- [Exercise goal]
Note each line of the entries that includes "description". Then copy those lines.

____ Supplied records

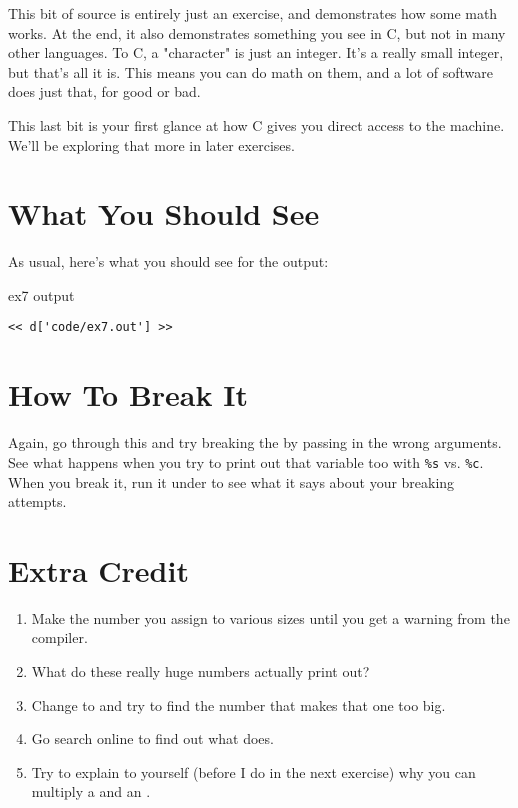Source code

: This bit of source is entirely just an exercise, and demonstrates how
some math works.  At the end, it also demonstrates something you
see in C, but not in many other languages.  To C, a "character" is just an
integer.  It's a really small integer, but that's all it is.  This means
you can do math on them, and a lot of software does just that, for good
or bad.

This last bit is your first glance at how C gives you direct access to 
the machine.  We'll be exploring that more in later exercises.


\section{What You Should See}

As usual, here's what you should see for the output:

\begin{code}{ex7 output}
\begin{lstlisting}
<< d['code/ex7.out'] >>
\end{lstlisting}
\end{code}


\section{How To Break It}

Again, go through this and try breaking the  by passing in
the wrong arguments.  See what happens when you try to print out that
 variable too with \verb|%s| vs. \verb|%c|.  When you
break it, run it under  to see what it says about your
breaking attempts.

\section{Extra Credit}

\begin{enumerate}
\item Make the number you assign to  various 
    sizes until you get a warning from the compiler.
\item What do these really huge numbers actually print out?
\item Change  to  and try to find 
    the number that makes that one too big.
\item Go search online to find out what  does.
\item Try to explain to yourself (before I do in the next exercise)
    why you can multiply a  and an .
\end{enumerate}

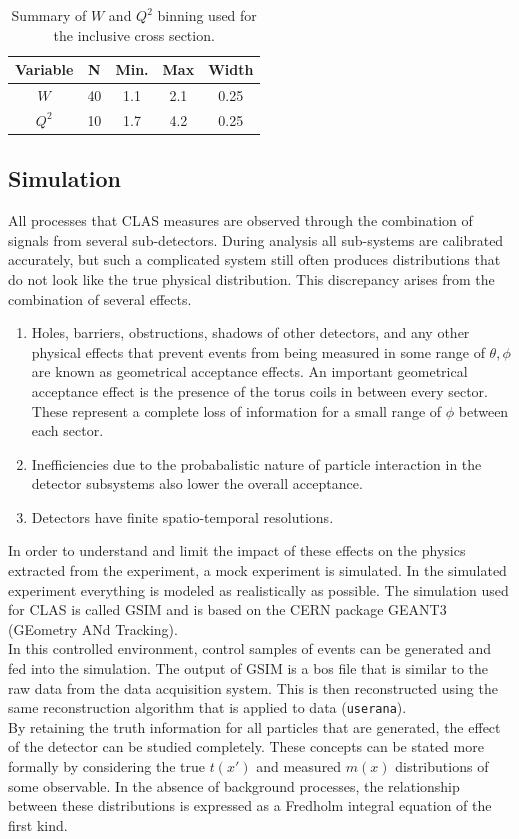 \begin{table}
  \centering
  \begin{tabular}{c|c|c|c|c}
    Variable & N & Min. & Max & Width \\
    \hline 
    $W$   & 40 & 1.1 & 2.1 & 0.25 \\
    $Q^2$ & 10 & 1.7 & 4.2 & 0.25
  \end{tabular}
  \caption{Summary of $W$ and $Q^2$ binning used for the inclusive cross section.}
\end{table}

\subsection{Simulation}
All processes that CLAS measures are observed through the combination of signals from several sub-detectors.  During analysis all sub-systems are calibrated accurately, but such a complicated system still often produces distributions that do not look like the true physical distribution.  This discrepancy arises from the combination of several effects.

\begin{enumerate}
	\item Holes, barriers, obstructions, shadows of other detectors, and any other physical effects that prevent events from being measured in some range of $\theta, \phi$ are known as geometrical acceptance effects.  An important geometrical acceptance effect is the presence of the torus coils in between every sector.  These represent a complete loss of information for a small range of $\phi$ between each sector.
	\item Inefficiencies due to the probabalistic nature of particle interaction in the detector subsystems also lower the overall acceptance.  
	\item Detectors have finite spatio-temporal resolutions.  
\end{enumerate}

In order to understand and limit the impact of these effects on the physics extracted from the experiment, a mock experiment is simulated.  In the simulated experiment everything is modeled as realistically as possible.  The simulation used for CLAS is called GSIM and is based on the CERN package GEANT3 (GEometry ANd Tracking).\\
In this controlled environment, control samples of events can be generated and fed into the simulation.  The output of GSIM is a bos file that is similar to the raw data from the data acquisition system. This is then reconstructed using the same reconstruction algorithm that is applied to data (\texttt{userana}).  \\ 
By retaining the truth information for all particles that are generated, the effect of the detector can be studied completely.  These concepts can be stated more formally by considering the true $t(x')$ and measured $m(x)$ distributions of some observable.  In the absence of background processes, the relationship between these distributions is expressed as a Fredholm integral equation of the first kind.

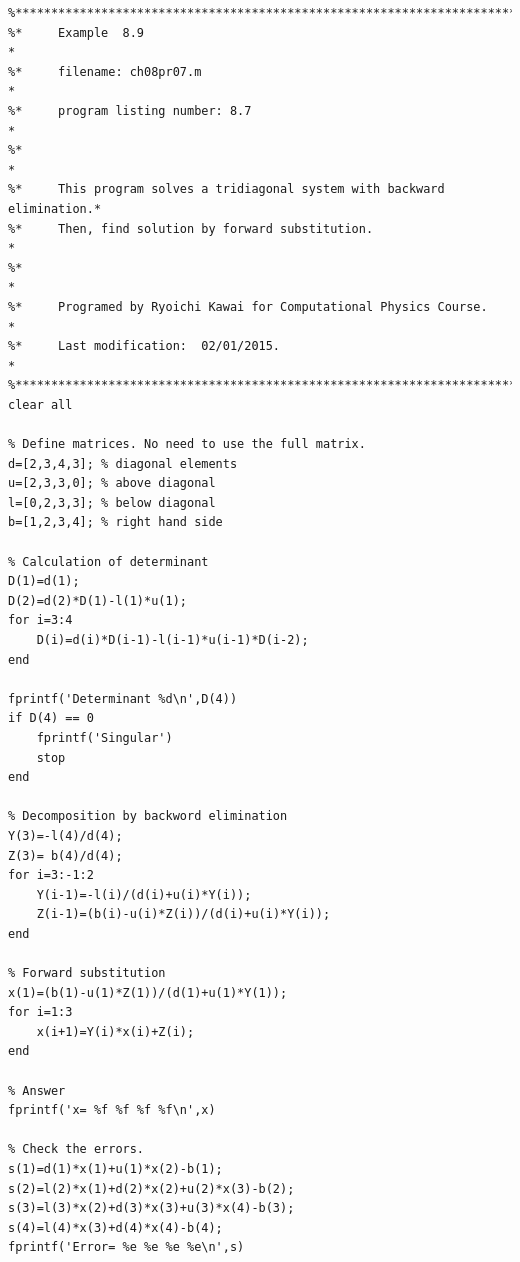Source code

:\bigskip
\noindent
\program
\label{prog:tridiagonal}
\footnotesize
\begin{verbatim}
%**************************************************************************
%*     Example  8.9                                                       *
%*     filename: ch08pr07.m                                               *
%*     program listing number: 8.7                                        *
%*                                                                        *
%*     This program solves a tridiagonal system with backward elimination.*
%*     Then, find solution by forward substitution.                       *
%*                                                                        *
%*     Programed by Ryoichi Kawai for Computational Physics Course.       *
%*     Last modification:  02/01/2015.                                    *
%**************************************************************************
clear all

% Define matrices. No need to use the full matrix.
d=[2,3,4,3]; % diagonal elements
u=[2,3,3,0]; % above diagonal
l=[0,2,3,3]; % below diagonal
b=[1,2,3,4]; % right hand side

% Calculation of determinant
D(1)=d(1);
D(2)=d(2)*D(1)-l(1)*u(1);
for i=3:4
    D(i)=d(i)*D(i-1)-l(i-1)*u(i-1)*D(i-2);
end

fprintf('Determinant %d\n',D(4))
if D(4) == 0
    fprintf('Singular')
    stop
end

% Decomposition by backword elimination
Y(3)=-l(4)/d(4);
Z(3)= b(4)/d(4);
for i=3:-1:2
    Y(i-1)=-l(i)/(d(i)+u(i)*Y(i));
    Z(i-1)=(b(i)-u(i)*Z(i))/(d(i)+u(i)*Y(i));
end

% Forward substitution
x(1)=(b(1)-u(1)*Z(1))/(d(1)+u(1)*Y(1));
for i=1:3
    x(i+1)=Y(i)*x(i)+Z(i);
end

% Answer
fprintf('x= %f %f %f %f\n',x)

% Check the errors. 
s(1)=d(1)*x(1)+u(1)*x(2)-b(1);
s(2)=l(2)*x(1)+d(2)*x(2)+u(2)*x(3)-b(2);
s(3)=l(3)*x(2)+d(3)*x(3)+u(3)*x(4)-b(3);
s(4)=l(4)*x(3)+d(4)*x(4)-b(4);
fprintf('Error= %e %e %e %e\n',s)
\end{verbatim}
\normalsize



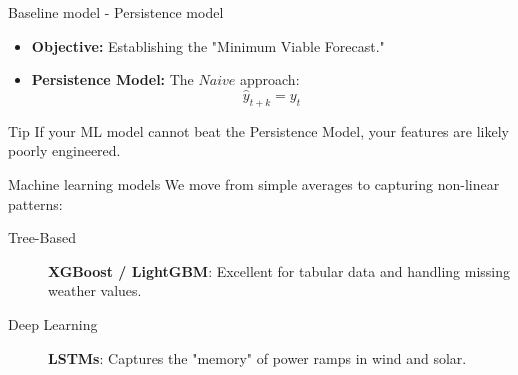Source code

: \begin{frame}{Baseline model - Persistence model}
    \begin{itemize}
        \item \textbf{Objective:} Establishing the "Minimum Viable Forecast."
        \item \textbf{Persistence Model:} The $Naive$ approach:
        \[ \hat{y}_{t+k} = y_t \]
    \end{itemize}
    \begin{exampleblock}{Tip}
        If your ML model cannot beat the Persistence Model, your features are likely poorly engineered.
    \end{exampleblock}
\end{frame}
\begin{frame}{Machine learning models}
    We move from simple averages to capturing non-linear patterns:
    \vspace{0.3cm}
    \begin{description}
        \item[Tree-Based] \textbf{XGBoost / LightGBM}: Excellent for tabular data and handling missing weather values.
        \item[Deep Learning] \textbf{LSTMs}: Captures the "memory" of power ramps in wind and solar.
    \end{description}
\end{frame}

________
____ Supplied records

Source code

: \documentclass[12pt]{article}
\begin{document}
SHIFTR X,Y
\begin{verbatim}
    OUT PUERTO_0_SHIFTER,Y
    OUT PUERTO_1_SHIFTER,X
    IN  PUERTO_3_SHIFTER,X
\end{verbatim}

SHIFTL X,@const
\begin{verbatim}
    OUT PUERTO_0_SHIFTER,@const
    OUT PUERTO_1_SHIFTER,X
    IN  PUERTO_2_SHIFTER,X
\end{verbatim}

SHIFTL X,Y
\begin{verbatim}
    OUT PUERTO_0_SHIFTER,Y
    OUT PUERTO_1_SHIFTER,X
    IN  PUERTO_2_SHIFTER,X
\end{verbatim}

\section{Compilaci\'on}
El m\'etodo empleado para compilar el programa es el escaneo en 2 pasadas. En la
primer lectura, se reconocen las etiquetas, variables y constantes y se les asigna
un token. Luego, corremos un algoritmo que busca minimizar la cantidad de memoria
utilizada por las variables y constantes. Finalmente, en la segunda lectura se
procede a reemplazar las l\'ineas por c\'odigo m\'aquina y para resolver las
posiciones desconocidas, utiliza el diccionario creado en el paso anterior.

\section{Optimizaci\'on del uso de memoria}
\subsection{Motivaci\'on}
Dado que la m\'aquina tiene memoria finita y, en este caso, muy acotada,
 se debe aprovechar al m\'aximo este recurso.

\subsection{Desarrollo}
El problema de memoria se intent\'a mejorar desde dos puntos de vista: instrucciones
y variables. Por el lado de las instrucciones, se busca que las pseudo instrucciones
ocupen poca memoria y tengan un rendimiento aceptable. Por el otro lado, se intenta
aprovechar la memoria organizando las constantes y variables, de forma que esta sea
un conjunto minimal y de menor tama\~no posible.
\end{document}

________

- [Exercise solution]
    \begin{description}
    \end{description}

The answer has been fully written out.